* ACTIVITY
Copy exactly the lines of the data below that run from the line holding "Just another example" through the line holding "### Q4. 후보키와 대체키의 차이점에 대해 말해보세요", both ends included.

-- EXERCISE DATA follows --

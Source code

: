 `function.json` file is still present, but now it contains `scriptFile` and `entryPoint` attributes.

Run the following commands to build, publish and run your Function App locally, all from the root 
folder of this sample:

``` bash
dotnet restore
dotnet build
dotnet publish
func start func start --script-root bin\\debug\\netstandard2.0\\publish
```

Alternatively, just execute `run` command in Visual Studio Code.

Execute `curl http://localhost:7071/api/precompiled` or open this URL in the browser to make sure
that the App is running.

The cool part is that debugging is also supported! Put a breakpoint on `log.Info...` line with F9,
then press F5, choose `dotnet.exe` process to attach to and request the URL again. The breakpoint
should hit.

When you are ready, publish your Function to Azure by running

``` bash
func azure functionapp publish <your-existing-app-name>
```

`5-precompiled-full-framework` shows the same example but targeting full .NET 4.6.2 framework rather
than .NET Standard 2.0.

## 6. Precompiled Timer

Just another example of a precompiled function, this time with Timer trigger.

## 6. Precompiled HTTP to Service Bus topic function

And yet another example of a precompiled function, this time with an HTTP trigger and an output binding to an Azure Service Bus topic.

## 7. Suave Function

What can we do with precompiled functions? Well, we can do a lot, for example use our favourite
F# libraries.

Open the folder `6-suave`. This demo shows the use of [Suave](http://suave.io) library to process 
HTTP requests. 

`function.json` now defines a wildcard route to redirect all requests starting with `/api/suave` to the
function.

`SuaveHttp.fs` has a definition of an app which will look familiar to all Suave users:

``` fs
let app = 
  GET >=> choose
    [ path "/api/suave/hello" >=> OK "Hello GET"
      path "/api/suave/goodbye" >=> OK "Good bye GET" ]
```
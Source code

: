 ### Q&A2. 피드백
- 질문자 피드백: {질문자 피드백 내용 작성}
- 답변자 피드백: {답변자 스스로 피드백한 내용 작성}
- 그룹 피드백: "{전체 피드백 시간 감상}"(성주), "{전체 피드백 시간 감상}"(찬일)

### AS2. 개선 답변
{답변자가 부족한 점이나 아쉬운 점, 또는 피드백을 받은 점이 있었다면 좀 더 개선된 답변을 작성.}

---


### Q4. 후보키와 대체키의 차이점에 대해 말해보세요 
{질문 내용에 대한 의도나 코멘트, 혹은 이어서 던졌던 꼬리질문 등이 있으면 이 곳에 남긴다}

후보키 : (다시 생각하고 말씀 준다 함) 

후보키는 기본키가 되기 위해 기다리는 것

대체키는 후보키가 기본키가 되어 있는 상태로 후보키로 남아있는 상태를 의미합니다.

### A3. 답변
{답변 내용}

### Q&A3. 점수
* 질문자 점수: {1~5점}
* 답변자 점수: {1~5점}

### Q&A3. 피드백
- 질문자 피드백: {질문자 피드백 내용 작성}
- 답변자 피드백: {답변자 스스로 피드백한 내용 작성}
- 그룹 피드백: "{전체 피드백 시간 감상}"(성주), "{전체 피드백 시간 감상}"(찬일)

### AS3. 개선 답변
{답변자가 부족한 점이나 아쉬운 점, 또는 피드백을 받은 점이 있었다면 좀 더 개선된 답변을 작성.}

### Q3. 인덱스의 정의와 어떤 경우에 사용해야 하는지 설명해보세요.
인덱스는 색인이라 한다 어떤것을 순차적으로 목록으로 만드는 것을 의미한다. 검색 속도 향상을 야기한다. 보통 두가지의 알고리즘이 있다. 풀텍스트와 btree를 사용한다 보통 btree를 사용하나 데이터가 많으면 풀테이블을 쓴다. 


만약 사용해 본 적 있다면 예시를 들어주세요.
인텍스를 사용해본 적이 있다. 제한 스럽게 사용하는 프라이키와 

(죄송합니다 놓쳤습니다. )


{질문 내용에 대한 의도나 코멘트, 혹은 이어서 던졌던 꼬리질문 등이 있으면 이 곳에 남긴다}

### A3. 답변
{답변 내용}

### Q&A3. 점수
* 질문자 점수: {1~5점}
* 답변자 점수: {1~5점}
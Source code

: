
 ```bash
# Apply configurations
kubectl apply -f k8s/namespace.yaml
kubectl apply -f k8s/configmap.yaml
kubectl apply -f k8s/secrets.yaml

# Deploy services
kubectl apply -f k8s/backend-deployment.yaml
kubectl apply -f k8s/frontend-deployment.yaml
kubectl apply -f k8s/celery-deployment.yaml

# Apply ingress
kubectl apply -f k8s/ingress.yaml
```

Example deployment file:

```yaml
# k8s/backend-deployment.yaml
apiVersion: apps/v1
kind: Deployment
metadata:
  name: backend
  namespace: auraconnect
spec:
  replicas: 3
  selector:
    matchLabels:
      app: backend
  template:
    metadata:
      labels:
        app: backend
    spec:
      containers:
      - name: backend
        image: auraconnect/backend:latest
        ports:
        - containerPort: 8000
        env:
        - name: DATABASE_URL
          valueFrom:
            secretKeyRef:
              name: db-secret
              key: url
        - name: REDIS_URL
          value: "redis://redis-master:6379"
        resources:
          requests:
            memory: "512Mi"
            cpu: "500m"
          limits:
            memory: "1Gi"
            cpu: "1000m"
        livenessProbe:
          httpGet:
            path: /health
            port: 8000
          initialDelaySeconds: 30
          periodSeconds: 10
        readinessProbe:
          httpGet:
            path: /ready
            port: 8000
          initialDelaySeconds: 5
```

-- EXERCISE DATA concluded --

* TASK RESULT
Just another example of a precompiled function, this time with Timer trigger.

## 6. Precompiled HTTP to Service Bus topic function

And yet another example of a precompiled function, this time with an HTTP trigger and an output binding to an Azure Service Bus topic.

## 7. Suave Function

What can we do with precompiled functions? Well, we can do a lot, for example use our favourite
F# libraries.

Open the folder `6-suave`. This demo shows the use of [Suave](http://suave.io) library to process 
HTTP requests. 

`function.json` now defines a wildcard route to redirect all requests starting with `/api/suave` to the
function.

`SuaveHttp.fs` has a definition of an app which will look familiar to all Suave users:

``` fs
let app = 
  GET >=> choose
    [ path "/api/suave/hello" >=> OK "Hello GET"
      path "/api/suave/goodbye" >=> OK "Good bye GET" ]
```
Source code

: ### Q&A2. 피드백
- 질문자 피드백: {질문자 피드백 내용 작성}
- 답변자 피드백: {답변자 스스로 피드백한 내용 작성}
- 그룹 피드백: "{전체 피드백 시간 감상}"(성주), "{전체 피드백 시간 감상}"(찬일)

### AS2. 개선 답변
{답변자가 부족한 점이나 아쉬운 점, 또는 피드백을 받은 점이 있었다면 좀 더 개선된 답변을 작성.}

---


### Q4. 후보키와 대체키의 차이점에 대해 말해보세요 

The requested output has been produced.